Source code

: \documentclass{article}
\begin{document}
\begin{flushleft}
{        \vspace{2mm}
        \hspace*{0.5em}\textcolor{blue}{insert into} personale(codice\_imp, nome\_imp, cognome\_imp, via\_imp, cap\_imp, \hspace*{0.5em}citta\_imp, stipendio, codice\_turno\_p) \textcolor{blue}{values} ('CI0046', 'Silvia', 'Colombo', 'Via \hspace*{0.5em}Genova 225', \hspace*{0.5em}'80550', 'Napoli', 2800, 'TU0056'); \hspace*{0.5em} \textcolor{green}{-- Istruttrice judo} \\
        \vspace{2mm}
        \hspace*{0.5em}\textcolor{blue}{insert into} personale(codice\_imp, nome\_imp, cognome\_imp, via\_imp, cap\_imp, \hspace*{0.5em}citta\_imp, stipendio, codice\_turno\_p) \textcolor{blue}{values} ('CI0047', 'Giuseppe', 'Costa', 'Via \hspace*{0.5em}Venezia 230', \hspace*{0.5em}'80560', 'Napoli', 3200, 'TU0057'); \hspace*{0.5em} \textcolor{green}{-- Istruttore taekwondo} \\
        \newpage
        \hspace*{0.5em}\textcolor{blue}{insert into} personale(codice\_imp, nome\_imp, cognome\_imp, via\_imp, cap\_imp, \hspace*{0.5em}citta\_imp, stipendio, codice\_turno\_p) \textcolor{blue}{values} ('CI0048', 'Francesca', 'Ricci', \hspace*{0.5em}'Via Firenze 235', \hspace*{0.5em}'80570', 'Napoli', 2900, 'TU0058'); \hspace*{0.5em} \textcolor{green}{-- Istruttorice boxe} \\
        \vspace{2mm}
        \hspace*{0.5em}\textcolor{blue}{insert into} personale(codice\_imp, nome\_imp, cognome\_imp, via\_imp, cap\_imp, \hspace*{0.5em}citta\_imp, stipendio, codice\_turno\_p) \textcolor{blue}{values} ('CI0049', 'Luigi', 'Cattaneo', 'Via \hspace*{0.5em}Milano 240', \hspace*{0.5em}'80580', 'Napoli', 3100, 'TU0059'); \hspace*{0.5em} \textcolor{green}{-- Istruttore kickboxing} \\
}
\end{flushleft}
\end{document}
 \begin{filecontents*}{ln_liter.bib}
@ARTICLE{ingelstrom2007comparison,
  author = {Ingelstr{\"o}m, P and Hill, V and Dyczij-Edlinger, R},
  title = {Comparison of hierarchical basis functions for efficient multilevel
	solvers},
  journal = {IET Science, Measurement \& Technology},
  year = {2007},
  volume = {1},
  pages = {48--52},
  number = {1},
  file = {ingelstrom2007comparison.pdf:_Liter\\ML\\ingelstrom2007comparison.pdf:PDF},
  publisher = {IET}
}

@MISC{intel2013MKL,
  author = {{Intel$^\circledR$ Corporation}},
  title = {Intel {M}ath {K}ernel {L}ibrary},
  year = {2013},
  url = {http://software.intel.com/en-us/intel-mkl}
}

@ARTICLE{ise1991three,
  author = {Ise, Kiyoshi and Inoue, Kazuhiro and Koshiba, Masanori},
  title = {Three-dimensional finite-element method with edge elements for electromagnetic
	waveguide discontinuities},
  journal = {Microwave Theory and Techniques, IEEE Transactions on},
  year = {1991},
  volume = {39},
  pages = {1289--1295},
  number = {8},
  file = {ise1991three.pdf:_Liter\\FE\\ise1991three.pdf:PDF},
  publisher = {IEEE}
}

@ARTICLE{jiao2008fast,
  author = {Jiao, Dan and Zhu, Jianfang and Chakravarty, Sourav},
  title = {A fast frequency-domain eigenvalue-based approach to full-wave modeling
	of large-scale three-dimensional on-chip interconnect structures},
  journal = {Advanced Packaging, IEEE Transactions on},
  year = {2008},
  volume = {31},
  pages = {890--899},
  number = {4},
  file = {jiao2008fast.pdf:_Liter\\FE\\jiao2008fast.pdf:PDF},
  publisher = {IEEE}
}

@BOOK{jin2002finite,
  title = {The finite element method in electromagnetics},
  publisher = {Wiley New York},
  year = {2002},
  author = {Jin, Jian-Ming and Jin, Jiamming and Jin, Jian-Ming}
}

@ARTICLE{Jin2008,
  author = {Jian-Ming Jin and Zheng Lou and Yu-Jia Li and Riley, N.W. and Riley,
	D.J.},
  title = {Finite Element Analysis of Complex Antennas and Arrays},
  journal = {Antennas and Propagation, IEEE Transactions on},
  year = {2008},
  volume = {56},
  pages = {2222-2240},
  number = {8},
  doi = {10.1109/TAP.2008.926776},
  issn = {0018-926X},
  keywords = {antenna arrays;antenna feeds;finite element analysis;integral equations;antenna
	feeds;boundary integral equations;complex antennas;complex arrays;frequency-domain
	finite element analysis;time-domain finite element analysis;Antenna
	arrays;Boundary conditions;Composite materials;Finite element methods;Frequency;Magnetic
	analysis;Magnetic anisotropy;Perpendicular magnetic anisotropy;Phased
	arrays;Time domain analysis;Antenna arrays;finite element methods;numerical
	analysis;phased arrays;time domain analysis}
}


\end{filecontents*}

--- Your task ---
Transcribe each entry precisely, missing none.

--- Your response ---
Source code

: \documentclass{article}
\begin{document}
\begin{flushleft}
{        \vspace{2mm}
        \hspace*{0.5em}\textcolor{blue}{insert into} personale(codice\_imp, nome\_imp, cognome\_imp, via\_imp, cap\_imp, \hspace*{0.5em}citta\_imp, stipendio, codice\_turno\_p) \textcolor{blue}{values} ('CI0046', 'Silvia', 'Colombo', 'Via \hspace*{0.5em}Genova 225', \hspace*{0.5em}'80550', 'Napoli', 2800, 'TU0056'); \hspace*{0.5em} \textcolor{green}{-- Istruttrice judo} \\
        \vspace{2mm}
        \hspace*{0.5em}\textcolor{blue}{insert into} personale(codice\_imp, nome\_imp, cognome\_imp, via\_imp, cap\_imp, \hspace*{0.5em}citta\_imp, stipendio, codice\_turno\_p) \textcolor{blue}{values} ('CI0047', 'Giuseppe', 'Costa', 'Via \hspace*{0.5em}Venezia 230', \hspace*{0.5em}'80560', 'Napoli', 3200, 'TU0057'); \hspace*{0.5em} \textcolor{green}{-- Istruttore taekwondo} \\
        \newpage
        \hspace*{0.5em}\textcolor{blue}{insert into} personale(codice\_imp, nome\_imp, cognome\_imp, via\_imp, cap\_imp, \hspace*{0.5em}citta\_imp, stipendio, codice\_turno\_p) \textcolor{blue}{values} ('CI0048', 'Francesca', 'Ricci', \hspace*{0.5em}'Via Firenze 235', \hspace*{0.5em}'80570', 'Napoli', 2900, 'TU0058'); \hspace*{0.5em} \textcolor{green}{-- Istruttorice boxe} \\
        \vspace{2mm}
        \hspace*{0.5em}\textcolor{blue}{insert into} personale(codice\_imp, nome\_imp, cognome\_imp, via\_imp, cap\_imp, \hspace*{0.5em}citta\_imp, stipendio, codice\_turno\_p) \textcolor{blue}{values} ('CI0049', 'Luigi', 'Cattaneo', 'Via \hspace*{0.5em}Milano 240', \hspace*{0.5em}'80580', 'Napoli', 3100, 'TU0059'); \hspace*{0.5em} \textcolor{green}{-- Istruttore kickboxing} \\
}
\end{flushleft}
\end{document}
 \begin{filecontents*}{ln_liter.bib}
@ARTICLE{ingelstrom2007comparison,
  author = {Ingelstr{\"o}m, P and Hill, V and Dyczij-Edlinger, R},
  title = {Comparison of hierarchical basis functions for efficient multilevel
	solvers},
  journal = {IET Science, Measurement \& Technology},
  year = {2007},
  volume = {1},
  pages = {48--52},
  number = {1},
  file = {ingelstrom2007comparison.pdf:_Liter\\ML\\ingelstrom2007comparison.pdf:PDF},
  publisher = {IET}
}

@MISC{intel2013MKL,
  author = {{Intel$^\circledR$ Corporation}},
  title = {Intel {M}ath {K}ernel {L}ibrary},
  year = {2013},
  url = {http://software.intel.com/en-us/intel-mkl}
}

@ARTICLE{ise1991three,
  author = {Ise, Kiyoshi and Inoue, Kazuhiro and Koshiba, Masanori},
  title = {Three-dimensional finite-element method with edge elements for electromagnetic
	waveguide discontinuities},
  journal = {Microwave Theory and Techniques, IEEE Transactions on},
  year = {1991},
  volume = {39},
  pages = {1289--1295},
  number = {8},
  file = {ise1991three.pdf:_Liter\\FE\\ise1991three.pdf:PDF},
  publisher = {IEEE}
}

@ARTICLE{jiao2008fast,
  author = {Jiao, Dan and Zhu, Jianfang and Chakravarty, Sourav},
  title = {A fast frequency-domain eigenvalue-based approach to full-wave modeling
	of large-scale three-dimensional on-chip interconnect structures},
  journal = {Advanced Packaging, IEEE Transactions on},
  year = {2008},
  volume = {31},
  pages = {890--899},
  number = {4},
  file = {jiao2008fast.pdf:_Liter\\FE\\jiao2008fast.pdf:PDF},
  publisher = {IEEE}
}

@BOOK{jin2002finite,
  title = {The finite element method in electromagnetics},
  publisher = {Wiley New York},
  year = {2002},
  author = {Jin, Jian-Ming and Jin, Jiamming and Jin, Jian-Ming}
}

@ARTICLE{Jin2008,
  author = {Jian-Ming Jin and Zheng Lou and Yu-Jia Li and Riley, N.W. and Riley,
	D.J.},
  title = {Finite Element Analysis of Complex Antennas and Arrays},
  journal = {Antennas and Propagation, IEEE Transactions on},
  year = {2008},
  volume = {56},
  pages = {2222-2240},
  number = {8},
  doi = {10.1109/TAP.2008.926776},
  issn = {0018-926X},
  keywords = {antenna arrays;antenna feeds;finite element analysis;integral equations;antenna
	feeds;boundary integral equations;complex antennas;complex arrays;frequency-domain
	finite element analysis;time-domain finite element analysis;Antenna
	arrays;Boundary conditions;Composite materials;Finite element methods;Frequency;Magnetic
	analysis;Magnetic anisotropy;Perpendicular magnetic anisotropy;Phased
	arrays;Time domain analysis;Antenna arrays;finite element methods;numerical
	analysis;phased arrays;time domain analysis}
}


\end{filecontents*}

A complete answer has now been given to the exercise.